Глиняный мост - [86]
Над нами распластался скелет синего кита, будто опрокинутое офисное здание. И снова гибкая шея динго и парад всевозможных пингвинов. Томми полюбились даже самые жуткие экспонаты, например, краснобрюхая черная змея и грациозный блестящий тайпан.
Я же чувствовал присутствие чего-то потустороннего: у всех этих чучел имелся сообщник – что-то мертвое, но не желающее уходить. Или, если честно, уходить от меня.
Конечно, мысли о Пенелопе.
Я представлял ее рядом с Томми.
Видел, как она медленно опускается на корточки, и, думаю, те же мысли были у Клэя.
Я поглядывал, как он смотрит, и часто взгляд его уходил немного влево от экспоната – особенно если тот был за стеклом. Уверен, он ловил в стекле ее отражение: светловолосую, худую, как палка, улыбающуюся.
Выйдя, мы привалились к стене.
Устали все, кроме Томми.
Вокруг нас зыбился город.
На одной из наших пробежек оно и случилось.
Явилось нам ранним утром.
Миры сплелись.
И впрямь странно, что мы не подумали об этом раньше.
Едва рассвело, мы бежали по Дэрривелл-роуд в нескольких километрах от дома. Клэй заметил его на телеграфном столбе, резко остановился и деловито вернулся. Стоит и читает обернутое вокруг столба объявление.
У кого-то кошка только что принесла котят.
Зачем возить Томми к мертвым животным, если к нему могут сами прийти живые?
Я запомнил первую половину телефона, Клэй вторую, но, когда мы позвонили, нарвались на выговор. Объявление повесили три месяца назад, последний из котят шесть недель как продан. Вместе с тем ответившая женщина точно знала, куда нас отправить. Голос у нее был мужской, одновременно открытый и сухой.
– В интернете десятки сайтов про животных, но вам лучше всего подойдет РКТ.
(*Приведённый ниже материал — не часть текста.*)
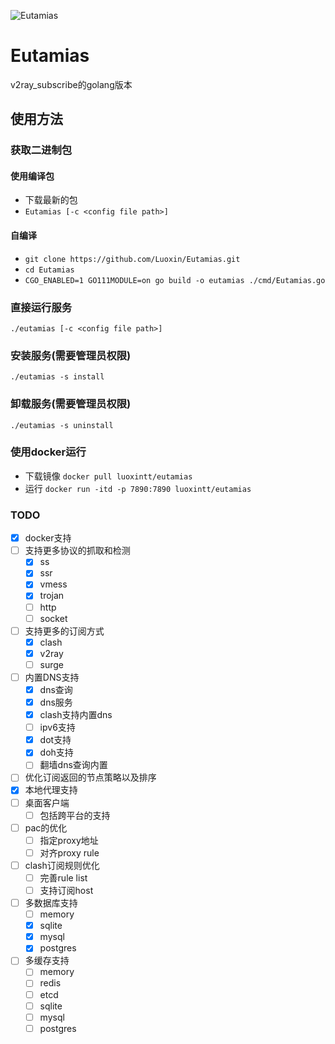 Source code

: ![Eutamias](https://socialify.git.ci/Luoxin/Eutamias/image?font=KoHo&forks=1&issues=1&language=1&owner=1&pattern=Brick%20Wall&pulls=1&stargazers=1&theme=Dark)
# Eutamias
v2ray_subscribe的golang版本

## 使用方法
### 获取二进制包
#### 使用编译包
- 下载最新的包
- `Eutamias [-c <config file path>]`
#### 自编译

- `git clone https://github.com/Luoxin/Eutamias.git`
- `cd Eutamias`
- `CGO_ENABLED=1 GO111MODULE=on go build -o eutamias ./cmd/Eutamias.go`

### 直接运行服务

`./eutamias [-c <config file path>]`

### 安装服务(需要管理员权限)

`./eutamias -s install`

### 卸载服务(需要管理员权限)

`./eutamias -s uninstall`

### 使用docker运行

- 下载镜像
  `docker pull luoxintt/eutamias`
- 运行
  `docker run -itd -p 7890:7890 luoxintt/eutamias`

### TODO

- [x] docker支持
- [ ] 支持更多协议的抓取和检测
	- [x] ss
	- [x] ssr
	- [x] vmess
	- [x] trojan
	- [ ] http
	- [ ] socket
- [ ] 支持更多的订阅方式
	- [x] clash
	- [x] v2ray
	- [ ] surge
- [ ] 内置DNS支持
	- [x] dns查询
	- [x] dns服务
	- [x] clash支持内置dns
	- [ ] ipv6支持
	- [x] dot支持
	- [x] doh支持
	- [ ] 翻墙dns查询内置
- [ ] 优化订阅返回的节点策略以及排序
- [x] 本地代理支持
- [ ] 桌面客户端
	- [ ] 包括跨平台的支持
- [ ] pac的优化
	- [ ] 指定proxy地址
	- [ ] 对齐proxy rule
- [ ] clash订阅规则优化
	- [ ] 完善rule list
	- [ ] 支持订阅host
- [ ] 多数据库支持
	- [ ] memory
	- [x] sqlite
	- [x] mysql
	- [x] postgres
- [ ] 多缓存支持
	- [ ] memory
	- [ ] redis
	- [ ] etcd
	- [ ] sqlite
	- [ ] mysql
	- [ ] postgres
Эта леди имела в виду «Рейсин куортер трибьюн»; ее совет оказался точен и прозорлив: стоило лишь нам заглянуть в эту нашу районную газету – как там продавались одна колли, одна келпи и пара австралийских попугаев. Морская свинка, королевский попугай и три кошки разной породы.
Но в самом низу ждал он, причем объявление уже успело сколько-то провисеть. И я сразу должен был всё понять по тому, как у Клэя зажглись глаза: он внезапно разулыбался и ткнул пальцем вниз:
УПРЯМЫЙ, НО МЕРОЛЮБИВЫЙ МУЛ
НЕ ВЗБРЫКИВАЕТ, НЕ РЕВЕТ
$200 (торг)
НЕ ПОЖАЛЕЕТЕ
Спросить Малкольма
– Ни в коем разе не показывай Томми, – сказал я, но Клэй чихать хотел.
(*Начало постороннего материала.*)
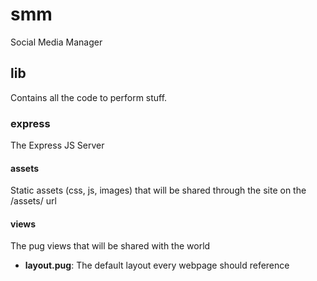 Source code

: # smm
Social Media Manager

## lib

Contains all the code to perform stuff.

### express

The Express JS Server

#### assets

Static assets (css, js, images) that will be shared through the site on the /assets/ url

#### views

The pug views that will be shared with the world

* **layout.pug**: The default layout every webpage should reference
Он еще раз плавно опустил палец на ошибку в первой строке.
– Упрямый, – сказал он, – но меролюбивый.
Мы сошлись на одноми из котов – хозяева уезжали за границу. Везти с собой оказалось слишком дорого. Они сказали, что его зовут Матрос, но мы точно знали, что переназовем по-своему. Крупный, тюфяк с мурчалками – черные губы, гудроновые лапы – и хвост, словно вялый меч.
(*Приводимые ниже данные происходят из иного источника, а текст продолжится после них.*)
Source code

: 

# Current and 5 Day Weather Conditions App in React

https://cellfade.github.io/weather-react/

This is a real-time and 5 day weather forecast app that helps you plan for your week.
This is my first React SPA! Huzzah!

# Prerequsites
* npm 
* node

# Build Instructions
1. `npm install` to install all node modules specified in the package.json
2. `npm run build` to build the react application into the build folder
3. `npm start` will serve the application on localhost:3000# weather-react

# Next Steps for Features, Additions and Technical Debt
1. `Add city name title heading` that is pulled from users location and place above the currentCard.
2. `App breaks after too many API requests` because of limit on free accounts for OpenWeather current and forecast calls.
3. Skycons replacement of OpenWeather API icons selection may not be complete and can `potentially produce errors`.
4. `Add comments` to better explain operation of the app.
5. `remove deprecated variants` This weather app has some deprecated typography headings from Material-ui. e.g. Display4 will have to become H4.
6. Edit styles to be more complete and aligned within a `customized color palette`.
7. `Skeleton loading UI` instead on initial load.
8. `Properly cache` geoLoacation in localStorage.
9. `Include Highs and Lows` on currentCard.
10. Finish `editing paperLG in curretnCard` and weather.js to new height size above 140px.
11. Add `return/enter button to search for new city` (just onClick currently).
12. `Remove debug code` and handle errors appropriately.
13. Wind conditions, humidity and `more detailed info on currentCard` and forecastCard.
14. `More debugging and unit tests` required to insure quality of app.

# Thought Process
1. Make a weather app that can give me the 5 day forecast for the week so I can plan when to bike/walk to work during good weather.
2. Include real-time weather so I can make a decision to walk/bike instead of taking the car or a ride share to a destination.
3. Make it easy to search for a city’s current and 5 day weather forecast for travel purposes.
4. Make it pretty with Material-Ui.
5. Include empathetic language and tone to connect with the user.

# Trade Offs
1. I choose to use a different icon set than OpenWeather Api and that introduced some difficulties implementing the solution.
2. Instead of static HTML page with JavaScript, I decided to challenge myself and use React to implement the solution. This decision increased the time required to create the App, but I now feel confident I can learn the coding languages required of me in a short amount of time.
Мы покатили куда-то в Уэзерилл, через два района к западу от нас, и на коленях у Клэя кот приехал домой; за всю дорогу он не шевельнул и ухом, только мурчал вместе с мотором в унисон. И ритмично впускал в Клэя когти.
Господи, если бы вы только видели Томми.
Жаль, что вы его не видели.
Дома мы поднялись на крыльцо.
– Эй, Томми! – позвал я, он вышел, и глаза у него были юные и непреклонные. Взяв кота на руки, он едва не расплакался, прижимая полоски к груди. Он гладил его и ласково трепал, говорил с ним без слов.
Тут вышли оба, Рори и Генри, и изумили великолепной реакцией, почти в один голос возмутившись.
– Эй, это как это, Томми завел, сцуко, кота?
Клэй отвел глаза. Я ответил:
– Потому что мы его любим.
– А нас вы не любите?
Тут мы услышали заявление Томми и моментальную отповедь Клэя:
– Я его назову Ахиллес.
Резко:
– Нет, не его.
Я тут же посмотрел на Клэя.
Я был упрям и уж точно не меролюбив:
Нет, Клэй, черт тебя дери, сказал я, пусть только взглядом, – но кого я пытался одурачить? Как бы то ни было, Томми держал кота как новорожденного младенца.
– Ладно, – сказал он. – Тогда Агамемнон.
На этот раз ему не велел Рори.
– Придумай имя, которое мы сможем выговорить.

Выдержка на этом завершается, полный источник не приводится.